Glover finished her Ph.D. in July of last year, including a dissertation that studied the performance ethnography of Black and Latinx trans women in the ballroom cultures of Chicago and London. In the underground ballroom culture, young, LGBTQ+ African and Latin Americans walk, or compete, for prizes and glory in events that mix performance, dance, lip-syncing and modeling.

Her interest in ballroom culture has connections to her own life.

“My own lived experiences taught me that trans women were essential,” she says. “I grew up in the rural Midwest. My parents are virulently Pentecostal. Our church was 72 miles away, and we went three to four times a week.

“When I came out, they told me to leave the home,” she recalls.

At the train station, Glover met three trans women of color who provided her with shelter, food, and an introduction to ballroom.

It took Glover years to realize her desire to articulate the importance trans women play in ballroom culture felt important, not just for her own needs, but to document for academic record. She wanted to avoid the cultural exclusion of trans women that she feels is present in much of our culture.

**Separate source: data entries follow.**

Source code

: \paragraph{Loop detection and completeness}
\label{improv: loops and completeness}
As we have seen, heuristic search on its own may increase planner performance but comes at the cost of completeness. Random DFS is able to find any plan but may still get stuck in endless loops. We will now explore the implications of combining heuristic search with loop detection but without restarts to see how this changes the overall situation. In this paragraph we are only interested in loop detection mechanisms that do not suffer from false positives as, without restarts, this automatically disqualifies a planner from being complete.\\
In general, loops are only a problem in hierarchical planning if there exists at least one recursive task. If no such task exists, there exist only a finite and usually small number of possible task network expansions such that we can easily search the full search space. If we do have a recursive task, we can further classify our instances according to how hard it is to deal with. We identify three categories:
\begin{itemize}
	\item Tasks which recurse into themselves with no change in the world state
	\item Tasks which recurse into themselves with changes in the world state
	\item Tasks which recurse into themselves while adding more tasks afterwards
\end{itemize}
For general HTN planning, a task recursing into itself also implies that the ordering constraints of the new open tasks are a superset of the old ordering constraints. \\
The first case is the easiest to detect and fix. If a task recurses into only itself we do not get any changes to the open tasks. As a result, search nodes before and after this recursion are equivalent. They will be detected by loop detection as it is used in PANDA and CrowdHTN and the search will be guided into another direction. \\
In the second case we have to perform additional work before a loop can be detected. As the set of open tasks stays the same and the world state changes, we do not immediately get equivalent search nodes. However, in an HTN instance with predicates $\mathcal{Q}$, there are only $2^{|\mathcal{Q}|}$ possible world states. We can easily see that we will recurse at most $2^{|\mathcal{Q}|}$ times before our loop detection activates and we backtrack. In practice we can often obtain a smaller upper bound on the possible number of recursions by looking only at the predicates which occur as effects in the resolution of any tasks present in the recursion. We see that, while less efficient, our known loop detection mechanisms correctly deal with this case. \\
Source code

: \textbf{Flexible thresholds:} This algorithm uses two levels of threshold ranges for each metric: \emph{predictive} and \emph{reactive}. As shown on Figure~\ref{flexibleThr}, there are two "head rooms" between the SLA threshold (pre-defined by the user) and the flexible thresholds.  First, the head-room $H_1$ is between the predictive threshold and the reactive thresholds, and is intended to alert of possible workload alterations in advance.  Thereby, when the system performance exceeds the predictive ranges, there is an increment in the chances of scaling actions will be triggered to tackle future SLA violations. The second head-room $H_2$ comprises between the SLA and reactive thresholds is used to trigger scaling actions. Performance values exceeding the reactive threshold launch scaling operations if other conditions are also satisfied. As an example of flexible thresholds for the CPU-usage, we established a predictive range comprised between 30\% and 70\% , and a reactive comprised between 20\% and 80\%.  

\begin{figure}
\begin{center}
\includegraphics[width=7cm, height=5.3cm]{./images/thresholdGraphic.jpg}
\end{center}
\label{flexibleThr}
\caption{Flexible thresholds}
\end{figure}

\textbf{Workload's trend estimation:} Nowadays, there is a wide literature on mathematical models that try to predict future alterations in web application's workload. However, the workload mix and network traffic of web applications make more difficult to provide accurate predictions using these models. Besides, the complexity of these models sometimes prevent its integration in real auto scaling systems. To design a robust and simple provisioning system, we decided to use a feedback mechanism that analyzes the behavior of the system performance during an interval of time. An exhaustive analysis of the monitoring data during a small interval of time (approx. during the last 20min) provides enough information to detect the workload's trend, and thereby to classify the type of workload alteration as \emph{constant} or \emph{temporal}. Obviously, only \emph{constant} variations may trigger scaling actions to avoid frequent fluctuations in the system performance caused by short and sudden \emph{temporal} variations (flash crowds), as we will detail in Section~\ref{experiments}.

“When you are a multiply-marginalized person, the response is to appeal to institutions for inclusion, citing exclusion and marginalization,” she says. “What might it mean to think differently about recognition? How does my life tease out the limits of recognition?

“That initially startled me. I realized I was beginning to conceive of a new way of thinking, not just about Black queer embodiment, but what it means to cultivate a meaningful life as a Black, queer person, despite all the different ways we’re subject to annihilation for anything at any moment.”

Her study of ballroom culture is also one example of Glover’s ability to make connections between ideas that people often don’t recognize are intimately linked. For instance, when answering her own question about the limits of recognition, Glover proposes: “If you go back to a very specific example in ballroom, this idea of realness, it is a strategic practice of negotiation. This exposes the limits of recognition, even among a group of people being used to miss-recognized.”

Ballroom culture continues to drive their future research and will be reflected in a virtual symposium, Queer.Art.Matters., they are leading in April. During a series of panel discussions, artists, scholars and activists will discuss how their work resists white supremacist, anti-Black, patriarchal and classist exclusion by offering creative visions of future possibilities.

“Non-binary and trans artists of color leverage their embodied knowledge to respond to societal messages that tell us that our lives are devoid of meaning,” Glover says.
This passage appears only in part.